According to Chinese annals of his time, it is conceivable that Yūryaku was known in China as King Bu of the kingdom of Wa, the name by which the kingdom of Yamato was called in China.
These sources report that King Bu between 477 and 478 sent ambassadors to the Southern Kingdoms of China, to the courts of the Liu Song Dynasty, the Southern Qi Dynasty, and the Liang Dynasty.
In addition to asking for military support to defend the Korean tributary kingdom of Baekje from the threat of the other Korean kingdom of Goguryeo, he obtained from the three emperors recognition of his sovereignty over the kingdom of Yamato. According to other sources King Bu was the Muryeong ruler of Baekje.

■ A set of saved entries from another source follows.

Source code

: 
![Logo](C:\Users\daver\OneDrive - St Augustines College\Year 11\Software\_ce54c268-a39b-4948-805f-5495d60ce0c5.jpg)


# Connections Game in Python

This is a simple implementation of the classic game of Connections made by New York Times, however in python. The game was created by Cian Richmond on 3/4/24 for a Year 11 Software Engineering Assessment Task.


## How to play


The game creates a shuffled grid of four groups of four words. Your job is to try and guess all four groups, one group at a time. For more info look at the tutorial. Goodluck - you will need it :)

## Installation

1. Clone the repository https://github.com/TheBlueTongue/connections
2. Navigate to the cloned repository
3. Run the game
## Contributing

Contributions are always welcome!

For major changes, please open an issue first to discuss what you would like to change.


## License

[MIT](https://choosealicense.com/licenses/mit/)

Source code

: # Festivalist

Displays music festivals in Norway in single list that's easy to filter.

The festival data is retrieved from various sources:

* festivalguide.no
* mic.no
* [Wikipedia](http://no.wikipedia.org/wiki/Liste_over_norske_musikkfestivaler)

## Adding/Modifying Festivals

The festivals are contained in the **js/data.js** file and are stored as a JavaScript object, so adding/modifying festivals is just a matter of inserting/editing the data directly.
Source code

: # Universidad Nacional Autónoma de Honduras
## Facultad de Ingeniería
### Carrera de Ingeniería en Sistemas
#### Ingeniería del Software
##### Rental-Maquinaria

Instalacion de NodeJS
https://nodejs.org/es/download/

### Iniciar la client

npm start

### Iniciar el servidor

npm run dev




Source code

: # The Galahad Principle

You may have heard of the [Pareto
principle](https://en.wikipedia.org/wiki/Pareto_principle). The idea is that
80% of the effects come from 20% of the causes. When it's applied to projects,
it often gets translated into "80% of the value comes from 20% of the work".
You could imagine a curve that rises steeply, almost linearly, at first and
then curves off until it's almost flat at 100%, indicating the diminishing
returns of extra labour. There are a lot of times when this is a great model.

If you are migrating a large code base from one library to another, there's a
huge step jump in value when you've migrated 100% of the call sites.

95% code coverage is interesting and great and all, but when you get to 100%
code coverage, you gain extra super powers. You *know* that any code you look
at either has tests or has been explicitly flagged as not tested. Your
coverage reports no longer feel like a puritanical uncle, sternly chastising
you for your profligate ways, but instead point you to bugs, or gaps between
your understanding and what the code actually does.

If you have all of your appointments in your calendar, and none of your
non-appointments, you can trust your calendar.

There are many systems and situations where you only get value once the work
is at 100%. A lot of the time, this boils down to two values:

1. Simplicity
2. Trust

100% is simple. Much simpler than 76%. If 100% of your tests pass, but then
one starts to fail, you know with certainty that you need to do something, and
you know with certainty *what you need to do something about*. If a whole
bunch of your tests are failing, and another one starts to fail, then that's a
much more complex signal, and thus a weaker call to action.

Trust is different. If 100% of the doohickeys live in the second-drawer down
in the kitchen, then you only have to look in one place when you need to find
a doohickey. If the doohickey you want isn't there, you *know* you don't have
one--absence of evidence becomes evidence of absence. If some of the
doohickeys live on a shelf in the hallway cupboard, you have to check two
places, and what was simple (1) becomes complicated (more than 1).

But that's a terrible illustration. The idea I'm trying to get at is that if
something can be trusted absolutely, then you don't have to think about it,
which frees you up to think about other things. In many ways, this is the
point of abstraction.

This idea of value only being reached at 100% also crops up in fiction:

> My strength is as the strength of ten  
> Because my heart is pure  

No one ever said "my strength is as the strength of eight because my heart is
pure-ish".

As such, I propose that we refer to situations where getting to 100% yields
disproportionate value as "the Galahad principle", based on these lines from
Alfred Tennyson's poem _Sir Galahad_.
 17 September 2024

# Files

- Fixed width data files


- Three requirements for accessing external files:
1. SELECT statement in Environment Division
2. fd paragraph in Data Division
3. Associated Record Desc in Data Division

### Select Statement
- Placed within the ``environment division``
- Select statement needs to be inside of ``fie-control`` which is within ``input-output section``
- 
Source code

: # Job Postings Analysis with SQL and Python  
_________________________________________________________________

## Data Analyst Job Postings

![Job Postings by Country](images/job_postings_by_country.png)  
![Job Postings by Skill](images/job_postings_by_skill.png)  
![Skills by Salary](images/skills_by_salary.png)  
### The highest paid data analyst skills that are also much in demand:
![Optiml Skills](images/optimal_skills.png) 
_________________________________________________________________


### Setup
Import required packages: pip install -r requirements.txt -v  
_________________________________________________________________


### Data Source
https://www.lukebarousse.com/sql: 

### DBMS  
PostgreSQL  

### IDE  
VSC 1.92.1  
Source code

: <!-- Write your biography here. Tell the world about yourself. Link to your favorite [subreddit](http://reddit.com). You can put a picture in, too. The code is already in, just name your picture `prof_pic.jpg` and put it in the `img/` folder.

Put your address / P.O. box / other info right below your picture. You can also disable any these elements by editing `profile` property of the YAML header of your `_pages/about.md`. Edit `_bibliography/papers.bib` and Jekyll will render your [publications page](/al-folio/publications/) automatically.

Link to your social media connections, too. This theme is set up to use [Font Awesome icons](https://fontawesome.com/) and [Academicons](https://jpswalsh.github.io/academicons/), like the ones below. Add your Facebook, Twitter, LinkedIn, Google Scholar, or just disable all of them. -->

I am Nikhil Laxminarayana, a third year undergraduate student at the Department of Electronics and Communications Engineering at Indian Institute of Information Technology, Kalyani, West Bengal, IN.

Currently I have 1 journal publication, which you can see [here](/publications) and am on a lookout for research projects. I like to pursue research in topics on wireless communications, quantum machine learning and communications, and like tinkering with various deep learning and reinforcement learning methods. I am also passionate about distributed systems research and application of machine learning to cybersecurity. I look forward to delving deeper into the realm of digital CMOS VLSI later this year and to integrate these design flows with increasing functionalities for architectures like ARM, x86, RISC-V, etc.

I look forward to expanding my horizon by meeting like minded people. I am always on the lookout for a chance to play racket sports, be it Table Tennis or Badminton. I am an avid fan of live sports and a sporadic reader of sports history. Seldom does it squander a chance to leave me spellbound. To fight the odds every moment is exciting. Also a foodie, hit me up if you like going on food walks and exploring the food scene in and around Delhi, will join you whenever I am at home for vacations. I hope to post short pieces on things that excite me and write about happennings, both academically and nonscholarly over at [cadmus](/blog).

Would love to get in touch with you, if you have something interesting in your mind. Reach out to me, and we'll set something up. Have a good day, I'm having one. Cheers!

Yūryaku was also a man of letters; some of the poems attributed to him are included in the ancient text Man'yōshū (万葉集 - Collection of Ten Thousand Leaves) and some of his verses are also reported in the Nihonji and Kojiki.
Also in the Nihonji, he is also remembered for encouraging and spreading silkworm farming in the country.
In 478, Yūryaku appointed his son Prince Shiraka as heir to the throne.
Upon the emperor's death the following year in the court palace, his other son, Prince Hoshikawa, led a revolt to become the new ruler, but the army generals, loyal to Yūryaku's wishes, burned the rebels, barricaded in the treasury palace, alive, and Shiraka became emperor under the name Seinei.
The whereabouts of Yūryaku's remains are unknown; he is revered in the Tajii no Takawashi-hara no misasagi mausoleum in Osaka, which is dedicated to him.
Emperor Yūryaku Genealogy
He married as his first wife the Empress Kusaka no Hatabihime, who bore him no children. He had three other wives:
- Katsuragi no Karahime (葛城韓媛), bore him two sons: prince Shiraka (白髪皇子), who would become Emperor Seinei (444?-484), and princess Takuhatahime (栲幡姫皇女) (?-459)
- Kibi no Wakahime (吉備稚媛), gave him the two princes Iwaki (磐城皇子) and Hoshikawa no Wakamiya (星川稚宮皇子) (?-479)
- Wani no Warawakimi (和珥童女君), gave him the princess Kasuga no Ōiratsume (春日大娘皇女), who would marry Emperor Ninken.